TASK: Give again only those lines from the start of the entries through the line holding "confirms earlier predictions", leaving them as they are.

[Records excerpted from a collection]
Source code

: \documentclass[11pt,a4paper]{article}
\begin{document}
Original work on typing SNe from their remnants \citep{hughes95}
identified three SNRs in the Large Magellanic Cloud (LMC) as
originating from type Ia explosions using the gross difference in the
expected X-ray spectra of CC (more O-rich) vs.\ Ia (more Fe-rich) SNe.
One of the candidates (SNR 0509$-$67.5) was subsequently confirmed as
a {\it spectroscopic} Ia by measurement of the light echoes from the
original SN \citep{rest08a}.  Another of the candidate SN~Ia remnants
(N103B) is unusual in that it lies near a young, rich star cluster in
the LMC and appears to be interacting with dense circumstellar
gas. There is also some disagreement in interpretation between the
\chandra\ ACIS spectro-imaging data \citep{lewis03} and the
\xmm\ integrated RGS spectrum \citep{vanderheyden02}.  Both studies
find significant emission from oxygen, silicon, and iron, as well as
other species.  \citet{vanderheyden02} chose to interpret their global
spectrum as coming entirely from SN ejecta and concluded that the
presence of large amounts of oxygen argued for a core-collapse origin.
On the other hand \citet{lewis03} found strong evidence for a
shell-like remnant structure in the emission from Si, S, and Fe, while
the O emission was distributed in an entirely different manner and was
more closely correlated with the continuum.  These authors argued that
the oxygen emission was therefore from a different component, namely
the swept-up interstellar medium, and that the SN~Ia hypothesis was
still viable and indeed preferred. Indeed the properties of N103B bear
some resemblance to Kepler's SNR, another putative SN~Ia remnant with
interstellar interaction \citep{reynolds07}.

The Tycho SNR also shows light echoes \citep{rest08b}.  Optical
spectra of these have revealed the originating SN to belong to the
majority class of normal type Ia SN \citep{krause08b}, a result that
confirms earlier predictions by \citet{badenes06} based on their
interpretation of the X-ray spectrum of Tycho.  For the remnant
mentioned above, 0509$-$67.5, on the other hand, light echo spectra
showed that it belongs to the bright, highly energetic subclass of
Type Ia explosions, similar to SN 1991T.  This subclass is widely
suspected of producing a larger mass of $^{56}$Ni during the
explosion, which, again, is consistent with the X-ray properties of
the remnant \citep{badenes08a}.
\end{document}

ANSWER BELOW:
Source code

: \documentclass[11pt,a4paper]{article}
\begin{document}
Original work on typing SNe from their remnants \citep{hughes95}
identified three SNRs in the Large Magellanic Cloud (LMC) as
originating from type Ia explosions using the gross difference in the
expected X-ray spectra of CC (more O-rich) vs.\ Ia (more Fe-rich) SNe.
One of the candidates (SNR 0509$-$67.5) was subsequently confirmed as
a {\it spectroscopic} Ia by measurement of the light echoes from the
original SN \citep{rest08a}.  Another of the candidate SN~Ia remnants
(N103B) is unusual in that it lies near a young, rich star cluster in
the LMC and appears to be interacting with dense circumstellar
gas. There is also some disagreement in interpretation between the
\chandra\ ACIS spectro-imaging data \citep{lewis03} and the
\xmm\ integrated RGS spectrum \citep{vanderheyden02}.  Both studies
find significant emission from oxygen, silicon, and iron, as well as
other species.  \citet{vanderheyden02} chose to interpret their global
spectrum as coming entirely from SN ejecta and concluded that the
presence of large amounts of oxygen argued for a core-collapse origin.
On the other hand \citet{lewis03} found strong evidence for a
shell-like remnant structure in the emission from Si, S, and Fe, while
the O emission was distributed in an entirely different manner and was
more closely correlated with the continuum.  These authors argued that
the oxygen emission was therefore from a different component, namely
the swept-up interstellar medium, and that the SN~Ia hypothesis was
still viable and indeed preferred. Indeed the properties of N103B bear
some resemblance to Kepler's SNR, another putative SN~Ia remnant with
interstellar interaction \citep{reynolds07}.

The Tycho SNR also shows light echoes \citep{rest08b}.  Optical
spectra of these have revealed the originating SN to belong to the
majority class of normal type Ia SN \citep{krause08b}, a result that
confirms earlier predictions by \citet{badenes06} based on their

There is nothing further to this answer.